Frank’s letter is miserable and empowering all at once—the stuff Oscar-winning dramas are made of. But this is real life. And Frank is a burgeoning star in a musical genre that is arguably the most immature when it comes to progressive thinking and acceptance of the gay and lesbian community. Neither hip-hop nor R&B has ever boasted an openly gay star. Not to mention that this is the first time a Black male artist of his stature has sung on record to the same sex. If what’s been reported holds true upon album release, Ocean will be the author of gay love songs.

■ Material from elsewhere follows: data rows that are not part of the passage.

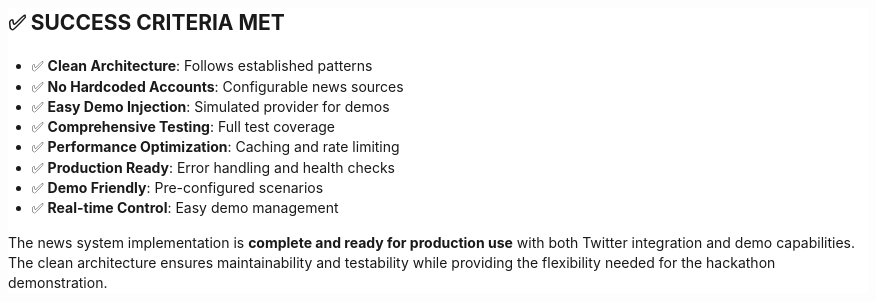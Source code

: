 ## ✅ **SUCCESS CRITERIA MET**

- ✅ **Clean Architecture**: Follows established patterns
- ✅ **No Hardcoded Accounts**: Configurable news sources
- ✅ **Easy Demo Injection**: Simulated provider for demos
- ✅ **Comprehensive Testing**: Full test coverage
- ✅ **Performance Optimization**: Caching and rate limiting
- ✅ **Production Ready**: Error handling and health checks
- ✅ **Demo Friendly**: Pre-configured scenarios
- ✅ **Real-time Control**: Easy demo management

The news system implementation is **complete and ready for production use** with both Twitter integration and demo capabilities. The clean architecture ensures maintainability and testability while providing the flexibility needed for the hackathon demonstration.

Add to that the fact that members of Ocean's Odd Future crew, including Tyler, fill their raps with gay slurs.  But Tyler tweeted his support earlier today, as did many other members of the rap community.  Russell Simmons (who has been very active lately on hot-button issues) gave an especially poignant remark: "Today is a big day for hip-hop. It is a day that will define who we really are. How compassionate will we be? How loving can we be? How inclusive are we? ...Your decision to go public about your sexual orientation gives hope and light to so many young people still living in fear. These types of secrets should not matter anymore, but we know they do..."  

We live in a world that is becoming more progressive, but the burden is on individuals to accept those of different sexual orientations.  Announcements like this shouldn't be news if our society was truly inclusive, but I'm not sure that will ever be the case.  Even those fans who are understanding of others must still make a choice, and they will either be comfortable or not with Ocean's decision.  But hopefully his decision helps raise awareness and lessens the tension on others who haven't come out yet.

Ocean is a bold man, and although many careers have been hurt by similar announcements (and others didn't feel comfortable coming out until much later in their careers) I feel like this will only propel Ocean further along.  His star can reach places beyond music and album sales now, and that's a more profound accomplishment than mere metrics can measure.  Hopefully more artists, athletes, and public figures can become more comfortable with themselves and help make this a more accepting world.